** WHAT YOU WILL DO **
Your task is to find every line in the records that holds the string "errors" and copy it.

Data excerpts
+===+

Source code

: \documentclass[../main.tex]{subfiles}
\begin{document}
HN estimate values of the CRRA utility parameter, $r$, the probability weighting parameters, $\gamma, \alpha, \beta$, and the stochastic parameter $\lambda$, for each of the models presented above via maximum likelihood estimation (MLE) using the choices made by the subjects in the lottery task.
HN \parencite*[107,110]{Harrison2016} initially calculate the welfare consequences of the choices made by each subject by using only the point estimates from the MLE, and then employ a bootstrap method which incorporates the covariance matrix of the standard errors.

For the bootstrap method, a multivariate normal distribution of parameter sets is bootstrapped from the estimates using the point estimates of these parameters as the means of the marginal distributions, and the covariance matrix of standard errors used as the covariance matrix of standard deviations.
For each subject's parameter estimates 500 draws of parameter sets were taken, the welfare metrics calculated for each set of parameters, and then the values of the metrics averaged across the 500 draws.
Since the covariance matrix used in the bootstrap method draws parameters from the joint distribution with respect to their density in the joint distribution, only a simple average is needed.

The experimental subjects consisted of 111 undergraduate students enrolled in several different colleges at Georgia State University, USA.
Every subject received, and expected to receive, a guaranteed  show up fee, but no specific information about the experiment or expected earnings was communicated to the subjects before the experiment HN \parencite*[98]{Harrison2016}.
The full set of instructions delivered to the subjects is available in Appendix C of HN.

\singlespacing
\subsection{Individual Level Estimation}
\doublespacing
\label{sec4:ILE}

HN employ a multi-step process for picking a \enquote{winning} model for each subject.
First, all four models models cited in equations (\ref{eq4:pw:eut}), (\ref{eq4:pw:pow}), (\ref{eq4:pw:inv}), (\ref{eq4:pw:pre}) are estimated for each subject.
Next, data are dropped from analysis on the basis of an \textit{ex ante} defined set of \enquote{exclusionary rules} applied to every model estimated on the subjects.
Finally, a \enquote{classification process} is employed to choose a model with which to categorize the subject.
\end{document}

+===+

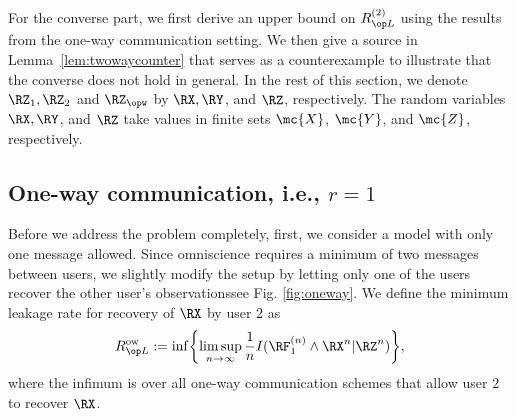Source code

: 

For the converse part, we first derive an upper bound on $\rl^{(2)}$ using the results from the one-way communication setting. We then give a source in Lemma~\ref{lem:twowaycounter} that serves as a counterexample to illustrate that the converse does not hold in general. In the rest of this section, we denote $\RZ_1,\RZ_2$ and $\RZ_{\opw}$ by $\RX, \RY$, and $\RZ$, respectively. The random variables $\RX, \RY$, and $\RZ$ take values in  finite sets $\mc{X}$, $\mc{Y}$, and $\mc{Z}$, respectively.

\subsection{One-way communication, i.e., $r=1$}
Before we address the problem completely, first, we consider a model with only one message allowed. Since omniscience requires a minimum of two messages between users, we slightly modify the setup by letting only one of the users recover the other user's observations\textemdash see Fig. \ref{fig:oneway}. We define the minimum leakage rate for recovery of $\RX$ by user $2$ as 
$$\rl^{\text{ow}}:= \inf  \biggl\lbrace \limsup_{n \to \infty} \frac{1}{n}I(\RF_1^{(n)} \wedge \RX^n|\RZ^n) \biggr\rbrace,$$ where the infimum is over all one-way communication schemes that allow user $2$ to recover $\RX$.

+===+

** WORKED SOLUTION **
HN \parencite*[107,110]{Harrison2016} initially calculate the welfare consequences of the choices made by each subject by using only the point estimates from the MLE, and then employ a bootstrap method which incorporates the covariance matrix of the standard errors.
For the bootstrap method, a multivariate normal distribution of parameter sets is bootstrapped from the estimates using the point estimates of these parameters as the means of the marginal distributions, and the covariance matrix of standard errors used as the covariance matrix of standard deviations.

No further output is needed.